• [EXERCISE] Exactly the lines from the one with "In the following, we" through the end of the material are to be output, both included, with no other text.

• [GIVEN ENTRIES]
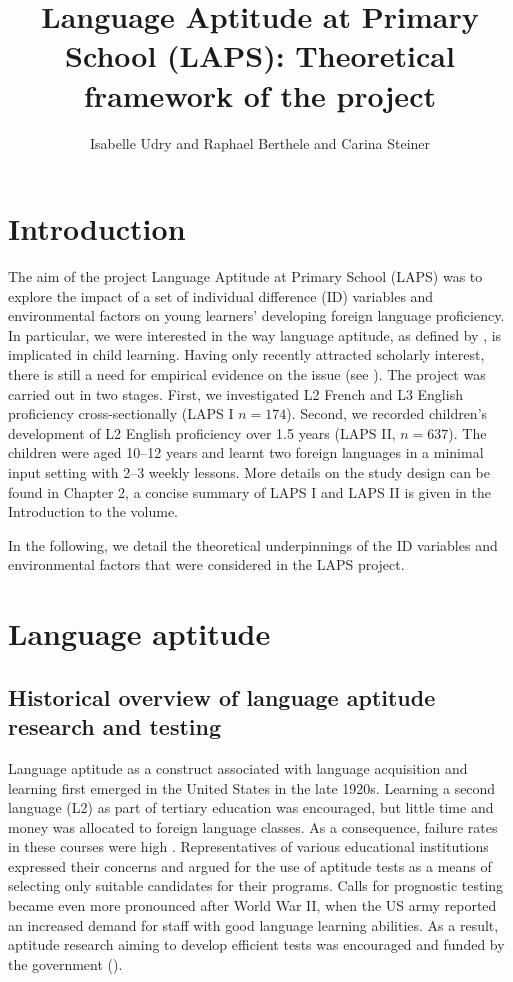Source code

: \documentclass[output=paper]{langscibook}
\author{Isabelle Udry\orcid{}\affiliation{University of Fribourg, Institut de Plurilinguisme; Zurich University of Teacher Education} and Raphael Berthele\orcid{}\affiliation{University of Fribourg, Institut de Plurilinguisme} and Carina Steiner\orcid{}\affiliation{University of Berne, Center for the Study of Language and Society}}
\title[Theoretical framework of the LAPS project]
      {Language Aptitude at Primary School (LAPS): 
      Theoretical framework of the project }
\begin{document}
\maketitle 

\section{Introduction}

The aim of the project Language Aptitude at Primary School (LAPS) was to explore the impact of a set of individual difference (ID) variables and environmental factors on young learners’ developing foreign language proficiency. In particular, we were interested in the way language aptitude, as defined by \citet{Carroll1958}, is implicated in child learning. Having only recently attracted scholarly interest, there is still a need for empirical evidence on the issue (see ). The project was carried out in two stages. First, we investigated L2 French and L3 English proficiency cross-sectionally (LAPS I $n=174$). Second, we recorded children’s development of L2 English proficiency over 1.5 years (LAPS II, $n=637$). The children were aged 10--12 years and learnt two foreign languages in a minimal input setting with 2--3 weekly lessons. More details on the study design can be found in Chapter 2, a concise summary of LAPS I and LAPS II is given in the Introduction to the volume. 

In the following, we detail the theoretical underpinnings of the ID variables and environmental factors that were considered in the LAPS project. 

\section{Language aptitude}
\subsection{Historical overview of language aptitude research and testing} %

Language aptitude as a construct associated with language acquisition and learning first emerged in the United States in the late 1920s. Learning a second language (L2) as part of tertiary education was encouraged, but little time and money was allocated to foreign language classes. As a consequence, failure rates in these courses were high \citep{Spolsky1995}. Representatives of various educational institutions expressed their concerns and argued for the use of aptitude tests as a means of selecting only suitable candidates for their programs. Calls for prognostic testing became even more pronounced after World War II, when the US army reported an increased demand for staff with good language learning abilities. As a result, aptitude research aiming to develop efficient tests was encouraged and funded by the government (\citealt{StansfieldReed2004}). 
\end{document}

• [ANSWER BOX]
In the following, we detail the theoretical underpinnings of the ID variables and environmental factors that were considered in the LAPS project. 

\section{Language aptitude}
\subsection{Historical overview of language aptitude research and testing} %

Language aptitude as a construct associated with language acquisition and learning first emerged in the United States in the late 1920s. Learning a second language (L2) as part of tertiary education was encouraged, but little time and money was allocated to foreign language classes. As a consequence, failure rates in these courses were high \citep{Spolsky1995}. Representatives of various educational institutions expressed their concerns and argued for the use of aptitude tests as a means of selecting only suitable candidates for their programs. Calls for prognostic testing became even more pronounced after World War II, when the US army reported an increased demand for staff with good language learning abilities. As a result, aptitude research aiming to develop efficient tests was encouraged and funded by the government (\citealt{StansfieldReed2004}). 
\end{document}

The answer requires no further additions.